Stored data

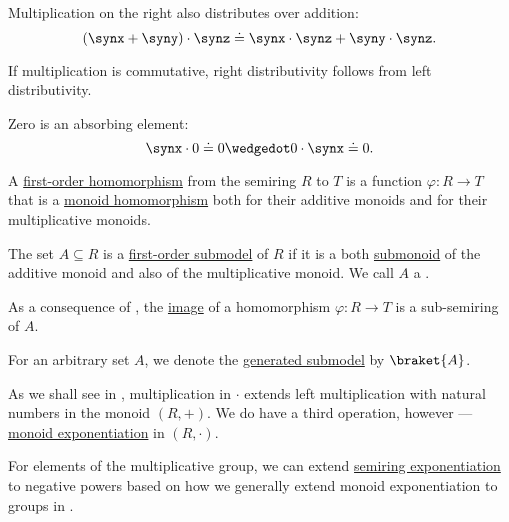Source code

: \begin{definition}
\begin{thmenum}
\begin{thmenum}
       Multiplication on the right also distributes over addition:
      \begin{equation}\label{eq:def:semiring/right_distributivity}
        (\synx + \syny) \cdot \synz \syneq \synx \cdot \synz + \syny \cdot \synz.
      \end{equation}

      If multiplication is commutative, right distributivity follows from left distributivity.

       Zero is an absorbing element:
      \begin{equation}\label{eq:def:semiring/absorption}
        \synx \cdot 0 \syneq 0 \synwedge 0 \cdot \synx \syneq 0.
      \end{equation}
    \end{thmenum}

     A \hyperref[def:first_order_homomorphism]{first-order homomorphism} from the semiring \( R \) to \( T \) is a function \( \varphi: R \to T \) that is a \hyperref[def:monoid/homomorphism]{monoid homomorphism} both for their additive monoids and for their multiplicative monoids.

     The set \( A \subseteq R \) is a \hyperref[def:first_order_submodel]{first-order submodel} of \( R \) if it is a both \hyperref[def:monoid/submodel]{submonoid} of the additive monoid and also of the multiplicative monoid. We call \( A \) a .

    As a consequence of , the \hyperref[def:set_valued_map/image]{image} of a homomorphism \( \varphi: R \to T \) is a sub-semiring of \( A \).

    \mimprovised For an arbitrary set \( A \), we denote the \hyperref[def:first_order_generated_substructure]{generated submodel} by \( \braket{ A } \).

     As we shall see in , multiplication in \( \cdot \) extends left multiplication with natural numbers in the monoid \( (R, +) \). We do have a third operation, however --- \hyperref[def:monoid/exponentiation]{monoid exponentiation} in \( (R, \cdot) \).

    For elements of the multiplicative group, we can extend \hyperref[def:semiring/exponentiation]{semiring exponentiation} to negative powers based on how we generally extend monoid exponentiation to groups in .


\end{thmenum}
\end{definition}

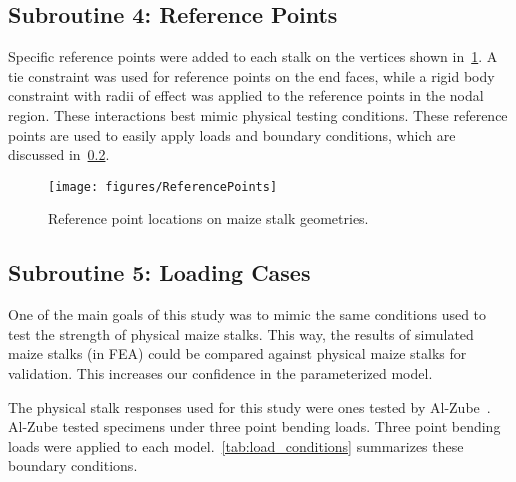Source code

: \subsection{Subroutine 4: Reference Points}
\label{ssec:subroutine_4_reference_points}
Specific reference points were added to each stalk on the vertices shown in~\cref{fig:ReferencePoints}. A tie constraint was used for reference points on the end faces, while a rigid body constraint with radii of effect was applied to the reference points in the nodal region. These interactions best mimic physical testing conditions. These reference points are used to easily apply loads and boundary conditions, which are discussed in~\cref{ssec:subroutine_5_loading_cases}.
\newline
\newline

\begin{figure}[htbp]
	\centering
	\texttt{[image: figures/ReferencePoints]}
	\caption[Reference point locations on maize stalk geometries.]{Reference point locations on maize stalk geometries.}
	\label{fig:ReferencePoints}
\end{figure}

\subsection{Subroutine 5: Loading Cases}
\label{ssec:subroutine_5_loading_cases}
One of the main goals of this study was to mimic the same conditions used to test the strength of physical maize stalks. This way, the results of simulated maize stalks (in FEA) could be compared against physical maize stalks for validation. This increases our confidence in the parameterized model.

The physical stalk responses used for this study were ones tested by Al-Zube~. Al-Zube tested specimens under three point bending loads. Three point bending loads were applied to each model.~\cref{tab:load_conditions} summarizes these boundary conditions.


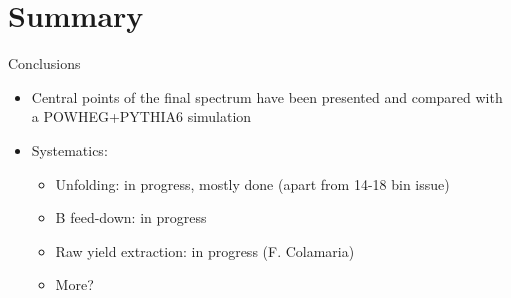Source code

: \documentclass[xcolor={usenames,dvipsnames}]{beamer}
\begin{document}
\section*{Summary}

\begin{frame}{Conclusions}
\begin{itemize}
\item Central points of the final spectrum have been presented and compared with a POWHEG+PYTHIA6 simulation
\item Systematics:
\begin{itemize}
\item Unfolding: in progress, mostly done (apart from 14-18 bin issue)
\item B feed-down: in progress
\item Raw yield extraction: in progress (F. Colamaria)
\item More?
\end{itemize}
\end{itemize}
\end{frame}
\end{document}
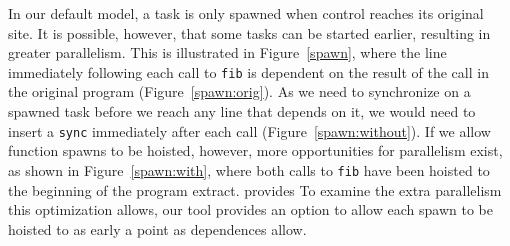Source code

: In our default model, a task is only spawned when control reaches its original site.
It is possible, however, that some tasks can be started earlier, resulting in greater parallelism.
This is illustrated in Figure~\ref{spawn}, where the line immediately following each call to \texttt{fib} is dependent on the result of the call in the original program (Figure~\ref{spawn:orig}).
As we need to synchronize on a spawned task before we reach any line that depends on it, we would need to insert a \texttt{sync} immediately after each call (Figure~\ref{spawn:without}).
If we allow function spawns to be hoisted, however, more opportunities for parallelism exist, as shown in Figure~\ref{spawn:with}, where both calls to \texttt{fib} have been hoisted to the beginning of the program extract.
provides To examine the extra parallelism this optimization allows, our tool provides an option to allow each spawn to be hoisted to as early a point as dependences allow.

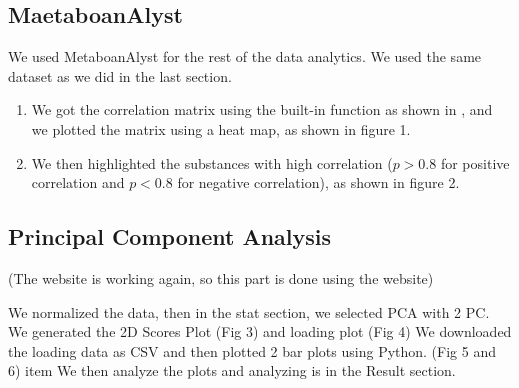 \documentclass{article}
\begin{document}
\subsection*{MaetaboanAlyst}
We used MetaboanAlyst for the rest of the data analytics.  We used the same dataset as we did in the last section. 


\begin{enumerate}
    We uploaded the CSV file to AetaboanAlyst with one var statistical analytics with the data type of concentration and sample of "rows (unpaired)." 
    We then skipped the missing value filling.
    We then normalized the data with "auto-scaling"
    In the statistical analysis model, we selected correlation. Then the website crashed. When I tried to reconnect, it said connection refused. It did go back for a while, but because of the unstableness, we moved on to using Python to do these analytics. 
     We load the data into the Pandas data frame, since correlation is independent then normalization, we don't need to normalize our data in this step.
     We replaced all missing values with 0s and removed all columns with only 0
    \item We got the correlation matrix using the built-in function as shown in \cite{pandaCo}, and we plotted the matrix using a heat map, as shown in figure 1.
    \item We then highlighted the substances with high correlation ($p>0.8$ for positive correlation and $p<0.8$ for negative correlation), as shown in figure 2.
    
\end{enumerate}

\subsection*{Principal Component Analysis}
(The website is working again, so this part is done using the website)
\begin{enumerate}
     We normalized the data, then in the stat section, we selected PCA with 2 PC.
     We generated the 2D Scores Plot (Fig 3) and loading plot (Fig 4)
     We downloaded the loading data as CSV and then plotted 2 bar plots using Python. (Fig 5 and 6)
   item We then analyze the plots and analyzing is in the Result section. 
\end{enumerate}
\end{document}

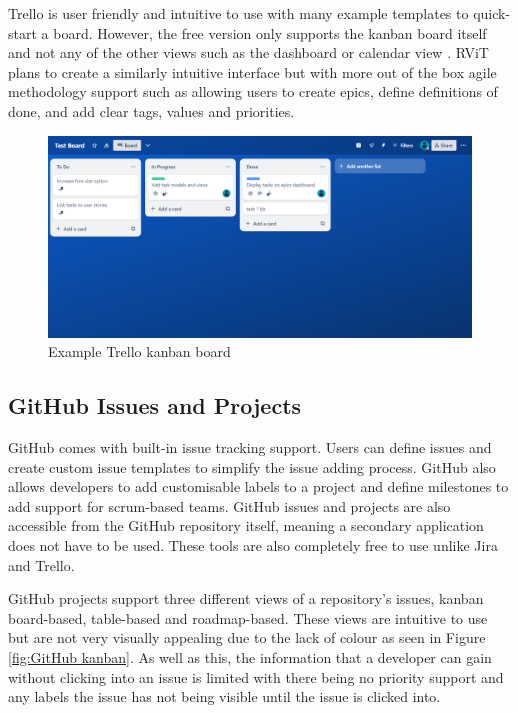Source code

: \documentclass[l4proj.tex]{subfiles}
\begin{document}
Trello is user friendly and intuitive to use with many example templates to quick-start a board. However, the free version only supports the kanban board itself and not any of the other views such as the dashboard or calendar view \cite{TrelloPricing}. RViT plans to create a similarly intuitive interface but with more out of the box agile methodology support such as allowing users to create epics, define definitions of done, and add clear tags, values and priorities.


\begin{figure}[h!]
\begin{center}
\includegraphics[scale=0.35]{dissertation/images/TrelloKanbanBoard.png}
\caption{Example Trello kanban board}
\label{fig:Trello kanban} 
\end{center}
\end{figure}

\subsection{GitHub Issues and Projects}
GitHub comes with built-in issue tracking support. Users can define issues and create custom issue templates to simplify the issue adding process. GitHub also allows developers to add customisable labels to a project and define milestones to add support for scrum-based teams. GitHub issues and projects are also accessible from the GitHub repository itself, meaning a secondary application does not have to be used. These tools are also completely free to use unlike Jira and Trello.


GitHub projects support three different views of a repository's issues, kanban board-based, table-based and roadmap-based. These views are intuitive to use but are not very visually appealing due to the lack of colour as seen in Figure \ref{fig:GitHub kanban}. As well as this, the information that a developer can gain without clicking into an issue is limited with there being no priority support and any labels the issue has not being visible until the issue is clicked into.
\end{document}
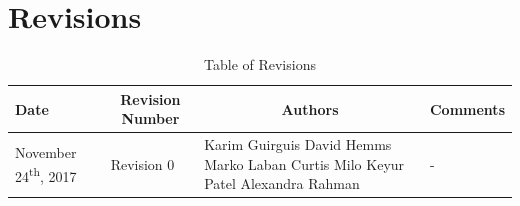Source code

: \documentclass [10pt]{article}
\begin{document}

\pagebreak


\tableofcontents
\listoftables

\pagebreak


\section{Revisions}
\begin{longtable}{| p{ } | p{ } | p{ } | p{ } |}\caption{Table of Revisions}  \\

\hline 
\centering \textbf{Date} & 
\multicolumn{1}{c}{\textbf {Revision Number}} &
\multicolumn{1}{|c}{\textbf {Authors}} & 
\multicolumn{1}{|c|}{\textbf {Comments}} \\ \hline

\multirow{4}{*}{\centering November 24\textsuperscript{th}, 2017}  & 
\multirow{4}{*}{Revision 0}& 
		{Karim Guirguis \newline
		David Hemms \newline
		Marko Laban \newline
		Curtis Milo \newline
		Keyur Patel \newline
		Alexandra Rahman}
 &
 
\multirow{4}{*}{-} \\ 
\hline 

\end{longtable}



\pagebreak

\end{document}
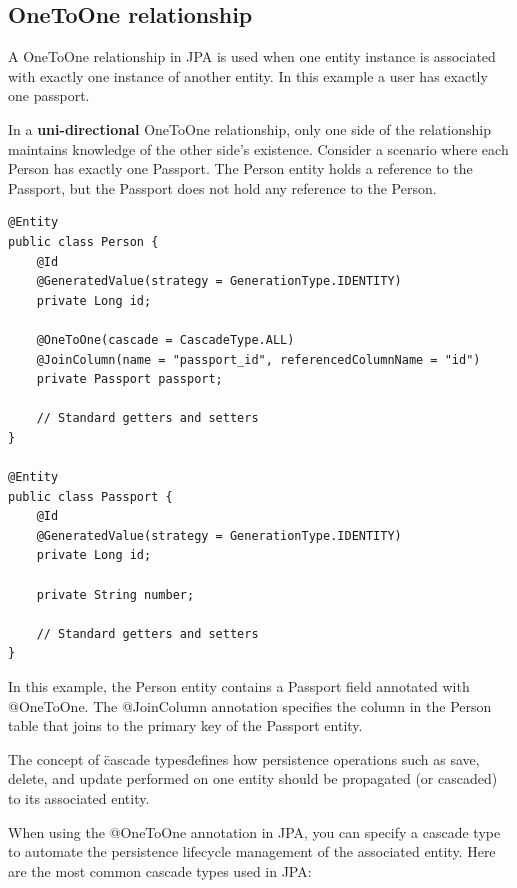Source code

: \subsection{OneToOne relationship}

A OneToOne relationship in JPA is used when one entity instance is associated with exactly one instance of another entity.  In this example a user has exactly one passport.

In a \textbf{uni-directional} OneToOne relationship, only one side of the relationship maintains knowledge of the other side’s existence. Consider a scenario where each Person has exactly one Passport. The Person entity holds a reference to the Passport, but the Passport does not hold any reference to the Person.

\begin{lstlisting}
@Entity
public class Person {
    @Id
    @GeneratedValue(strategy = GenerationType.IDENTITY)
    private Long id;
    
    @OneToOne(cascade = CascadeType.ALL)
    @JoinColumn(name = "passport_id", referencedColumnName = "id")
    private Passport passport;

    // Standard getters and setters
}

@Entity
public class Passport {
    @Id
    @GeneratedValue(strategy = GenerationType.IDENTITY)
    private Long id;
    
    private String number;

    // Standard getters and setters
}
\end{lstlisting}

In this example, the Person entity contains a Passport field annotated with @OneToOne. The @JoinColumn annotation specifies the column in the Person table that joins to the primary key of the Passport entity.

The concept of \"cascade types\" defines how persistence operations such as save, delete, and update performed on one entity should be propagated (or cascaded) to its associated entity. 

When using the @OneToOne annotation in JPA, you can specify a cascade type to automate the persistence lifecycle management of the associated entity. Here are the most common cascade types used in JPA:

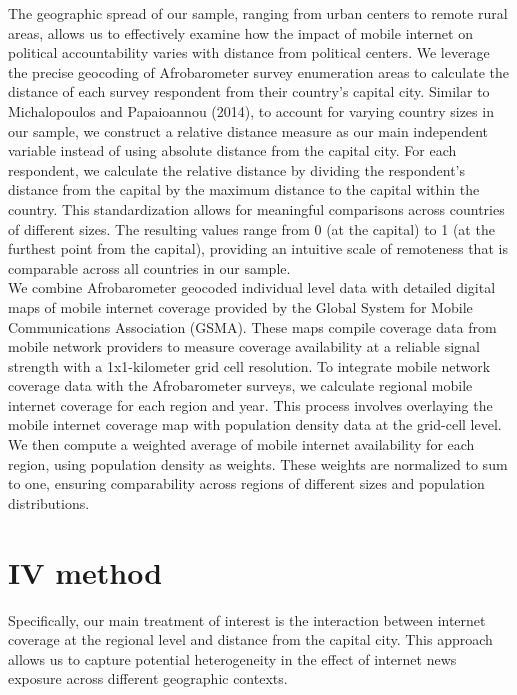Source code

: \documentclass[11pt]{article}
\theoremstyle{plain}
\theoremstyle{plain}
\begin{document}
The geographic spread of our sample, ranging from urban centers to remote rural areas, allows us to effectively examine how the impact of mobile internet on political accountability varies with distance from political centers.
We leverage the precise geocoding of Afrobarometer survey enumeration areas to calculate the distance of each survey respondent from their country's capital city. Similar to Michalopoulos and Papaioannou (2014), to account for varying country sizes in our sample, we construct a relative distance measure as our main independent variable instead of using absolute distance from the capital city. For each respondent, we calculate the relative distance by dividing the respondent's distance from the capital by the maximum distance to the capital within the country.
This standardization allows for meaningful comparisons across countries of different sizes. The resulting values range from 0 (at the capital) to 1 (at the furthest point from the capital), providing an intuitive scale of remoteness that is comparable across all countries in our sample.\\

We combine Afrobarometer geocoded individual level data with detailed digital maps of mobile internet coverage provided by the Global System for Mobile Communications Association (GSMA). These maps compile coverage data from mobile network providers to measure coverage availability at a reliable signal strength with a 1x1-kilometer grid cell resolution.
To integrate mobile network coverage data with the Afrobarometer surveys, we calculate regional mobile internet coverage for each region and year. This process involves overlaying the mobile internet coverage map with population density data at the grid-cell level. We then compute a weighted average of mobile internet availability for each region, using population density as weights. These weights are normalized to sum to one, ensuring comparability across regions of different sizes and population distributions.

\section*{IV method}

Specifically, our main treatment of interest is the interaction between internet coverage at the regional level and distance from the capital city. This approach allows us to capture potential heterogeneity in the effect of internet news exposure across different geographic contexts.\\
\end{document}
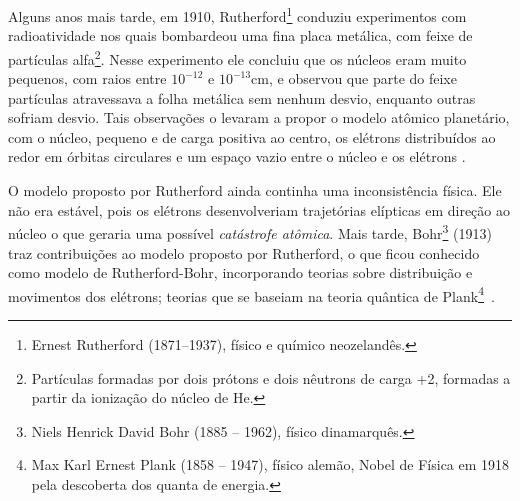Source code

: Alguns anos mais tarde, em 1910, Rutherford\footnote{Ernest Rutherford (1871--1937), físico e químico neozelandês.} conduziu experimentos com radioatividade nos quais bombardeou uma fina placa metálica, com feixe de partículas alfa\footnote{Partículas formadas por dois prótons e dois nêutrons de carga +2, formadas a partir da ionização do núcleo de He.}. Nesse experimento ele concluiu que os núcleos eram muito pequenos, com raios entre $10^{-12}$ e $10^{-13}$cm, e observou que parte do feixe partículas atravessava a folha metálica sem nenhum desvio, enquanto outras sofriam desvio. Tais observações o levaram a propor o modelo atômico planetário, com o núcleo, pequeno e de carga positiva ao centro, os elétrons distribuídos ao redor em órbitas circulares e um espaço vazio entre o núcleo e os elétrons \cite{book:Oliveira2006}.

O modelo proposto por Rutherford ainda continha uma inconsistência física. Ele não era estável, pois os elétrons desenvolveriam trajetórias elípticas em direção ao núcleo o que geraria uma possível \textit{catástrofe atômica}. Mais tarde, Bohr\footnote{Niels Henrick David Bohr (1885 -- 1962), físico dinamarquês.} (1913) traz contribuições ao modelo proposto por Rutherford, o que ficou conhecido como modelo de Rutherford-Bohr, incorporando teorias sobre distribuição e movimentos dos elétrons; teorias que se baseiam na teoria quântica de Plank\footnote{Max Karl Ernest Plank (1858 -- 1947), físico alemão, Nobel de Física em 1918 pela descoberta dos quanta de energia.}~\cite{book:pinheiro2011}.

(WORK INSTRUCTION) Your answer should hold every line of the entries that contains the string "progress".

(COMPLETED EXERCISE)
\item Unfolding: in progress, mostly done (apart from 14-18 bin issue)
\item B feed-down: in progress
\item Raw yield extraction: in progress (F. Colamaria)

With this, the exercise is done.